> **Work order**
Nothing but a number is expected: the count of lines in the data below that include "range".
──────── Source records ────────
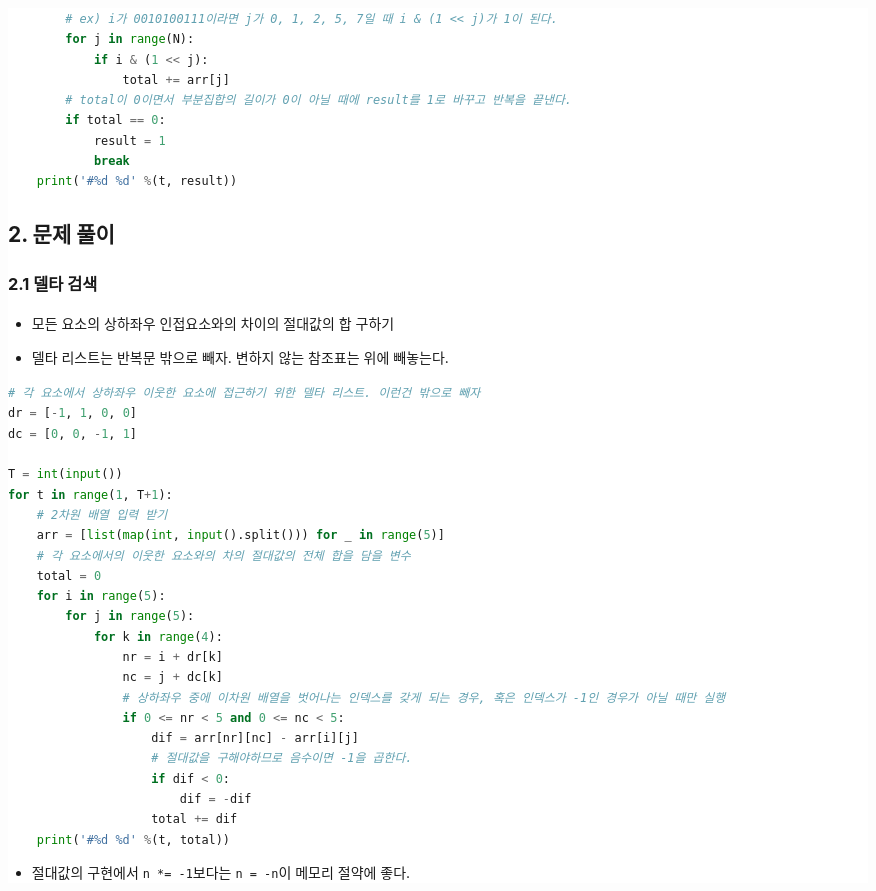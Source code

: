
 ```python
        # ex) i가 0010100111이라면 j가 0, 1, 2, 5, 7일 때 i & (1 << j)가 1이 된다.
        for j in range(N):
            if i & (1 << j):
                total += arr[j]
        # total이 0이면서 부분집합의 길이가 0이 아닐 때에 result를 1로 바꾸고 반복을 끝낸다.
        if total == 0:
            result = 1
            break
    print('#%d %d' %(t, result))
```







## 2. 문제 풀이

### 2.1 델타 검색

+ 모든 요소의 상하좌우 인접요소와의 차이의 절대값의 합 구하기

+ 델타 리스트는 반복문 밖으로 빼자. 변하지 않는 참조표는 위에 빼놓는다.

```python
# 각 요소에서 상하좌우 이웃한 요소에 접근하기 위한 델타 리스트. 이런건 밖으로 빼자
dr = [-1, 1, 0, 0]
dc = [0, 0, -1, 1]

T = int(input())
for t in range(1, T+1):
    # 2차원 배열 입력 받기
    arr = [list(map(int, input().split())) for _ in range(5)]
    # 각 요소에서의 이웃한 요소와의 차의 절대값의 전체 합을 담을 변수
    total = 0
    for i in range(5):
        for j in range(5):
            for k in range(4):
                nr = i + dr[k]
                nc = j + dc[k]
                # 상하좌우 중에 이차원 배열을 벗어나는 인덱스를 갖게 되는 경우, 혹은 인덱스가 -1인 경우가 아닐 때만 실행
                if 0 <= nr < 5 and 0 <= nc < 5:
                    dif = arr[nr][nc] - arr[i][j]
                    # 절대값을 구해야하므로 음수이면 -1을 곱한다.
                    if dif < 0:
                        dif = -dif
                    total += dif
    print('#%d %d' %(t, total))
```

+ 절대값의 구현에서 `n *= -1`보다는 `n = -n`이 메모리 절약에 좋다.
────────
> **Exercise answer**
6